Side note: usually it is good practice to note that you edited comments. It was rather confusing to look back and see something different.

> If you require someone else's code to reproduce results then you're not convincing me you're a good ML researcher nor programmer.

I call bullshit. In computer science, not releasing the code of an algorithm whose output you describe is akin to maliciously obfuscating your methods. No serious paper should be accepted without a script to reproduce the exact same results again.

> In computer science, not releasing the code of an algorithm whose output you describe is akin to maliciously obfuscating your methods.

Well tell that to my advisor (it's also something I've done in the past). So my experience doesn't reflect your claim.
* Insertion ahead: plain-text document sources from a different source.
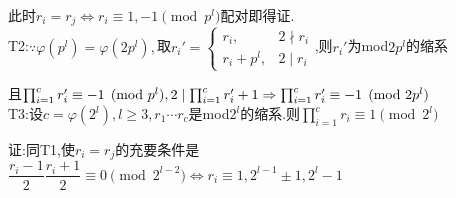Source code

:此时$ r_i=r_j\Leftrightarrow r_i\equiv 1,-1\pmod{p^l}$配对即得证.
\\

T2:$ \because \varphi(p^l)=\varphi(2p^l),$取$ r_i'= \begin{cases}r_i,& 2 \nmid r_i\\ r_i+p^l,& 2\mid r_i\end{cases} $,则$ r_i'$为mod$ 2p^l$的缩系

且$ \prod_{i=1}^{c}{r_i'}\equiv -1 \pmod{p^l},2 \mid  \prod_{i=1}^{c}{r_i'}+1\Rightarrow  \prod_{i=1}^{c}{r_i'}\equiv -1 \pmod{2p^l}\\$
\\

T3:设$ c=\varphi(2^l),l\ge 3,r_1\cdots r_c$是mod$ 2^l$的缩系.则$  \prod_{i=1}^{c}{r_i}\equiv 1 \pmod{2^l}$

证:同T1,使$ r_i=r_j$的充要条件是$ \dfrac{r_i-1}{2}\dfrac{r_i+1}{2}\equiv 0 \pmod{2^{l-2}}\Leftrightarrow r_i\equiv 1,2^{l-1}\pm 1,2^l-1$
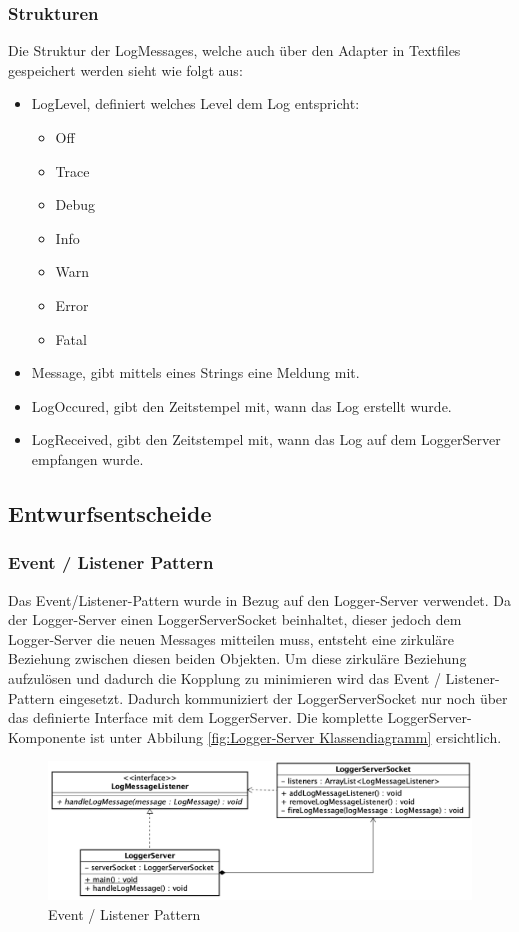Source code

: \subsubsection{Strukturen}
Die Struktur der LogMessages, welche auch über den Adapter in Textfiles gespeichert werden sieht wie folgt aus:
\begin{itemize}
	\item LogLevel, definiert welches Level dem Log entspricht:
	\begin{itemize}
		\item Off
		\item Trace
		\item Debug
		\item Info
		\item Warn
		\item Error
		\item Fatal
	\end{itemize}
	\item Message, gibt mittels eines Strings eine Meldung mit.
	\item LogOccured, gibt den Zeitstempel mit, wann das Log erstellt wurde.
	\item LogReceived, gibt den Zeitstempel mit, wann das Log auf dem LoggerServer empfangen wurde.
\end{itemize}

\subsection{Entwurfsentscheide}
\subsubsection{Event / Listener Pattern}
Das Event/Listener-Pattern wurde in Bezug auf den Logger-Server verwendet. Da der Logger-Server einen LoggerServerSocket beinhaltet, dieser jedoch dem Logger-Server die neuen Messages mitteilen muss, entsteht eine zirkuläre Beziehung zwischen diesen beiden Objekten. 
Um diese zirkuläre Beziehung aufzulösen und dadurch die Kopplung zu minimieren wird das Event / Listener-Pattern eingesetzt. Dadurch kommuniziert der LoggerServerSocket nur noch über das definierte Interface mit dem LoggerServer. Die komplette LoggerServer-Komponente ist unter Abbilung \ref{fig:Logger-Server Klassendiagramm} ersichtlich.
\begin{figure}[H]
	\centering
	\includegraphics[width=\textwidth]{2_Architektur/Bilder/loggerServer_EventListener.png}
	\caption{Event / Listener Pattern}
	\label{fig:Event / Listener Pattern}
\end{figure}

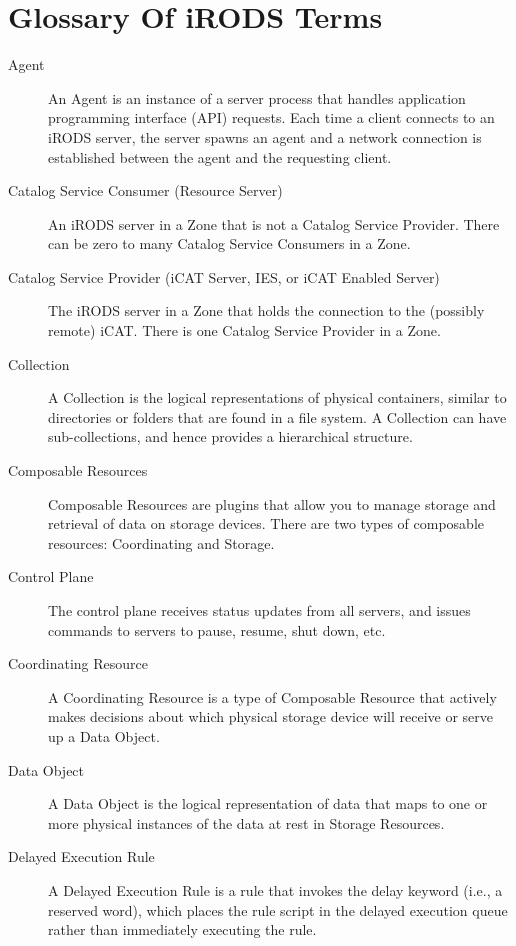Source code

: \documentclass[10pt,oneside]{memoir}
\begin{document}
\chapter{Glossary Of iRODS Terms}

\begin{description}

\item [Agent]
An Agent is an instance of a server process that handles application programming interface (API) requests. Each time a client connects to an iRODS server, the server spawns an agent and a network connection is established between the agent and the requesting client.

\item [Catalog Service Consumer (Resource Server)]
An iRODS server in a Zone that is not a Catalog Service Provider.  There can be zero to many Catalog Service Consumers in a Zone.

\item [Catalog Service Provider (iCAT Server, IES, or iCAT Enabled Server)]
The iRODS server in a Zone that holds the connection to the (possibly remote) iCAT. There is one Catalog Service Provider in a Zone.

\item [Collection]
A Collection is the logical representations of physical containers, similar to directories or folders that are found in a file system. A Collection can have sub-collections, and hence provides a hierarchical structure.

\item [Composable Resources]
Composable Resources are plugins that allow you to manage storage and retrieval of data on storage devices. There are two types of composable resources: Coordinating and Storage.

\item [Control Plane]
The control plane receives status updates from all servers, and issues commands to servers to pause, resume, shut down, etc.

\item [Coordinating Resource]
A Coordinating Resource is a type of Composable Resource that actively makes decisions about which physical storage device will receive or serve up a Data Object.

\item [Data Object]
A Data Object is the logical representation of data that maps to one or more physical instances of the data at rest in Storage Resources.

\item [Delayed Execution Rule]
A Delayed Execution Rule is a rule that invokes the delay keyword (i.e., a reserved word), which places the rule script in the delayed execution queue rather than immediately executing the rule.


\end{description}
\end{document}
> No serious paper should be accepted without a script to reproduce the exact same results again.

You do realize that this is a pre-print, right? If it went to NeurlIPS then they did release the code to them and will release the code to the public later.

The repetition here is a common rhetorical device, not necessarily an indication of self-doubt.

That said, I agree with your overall position on ML publications. So much of what we see is a tech demo protected by some kind of moat, either a private commercial dataset or insatiable processing requirements or missing code or a combination of the above. These aren’t science, they’re advertisements.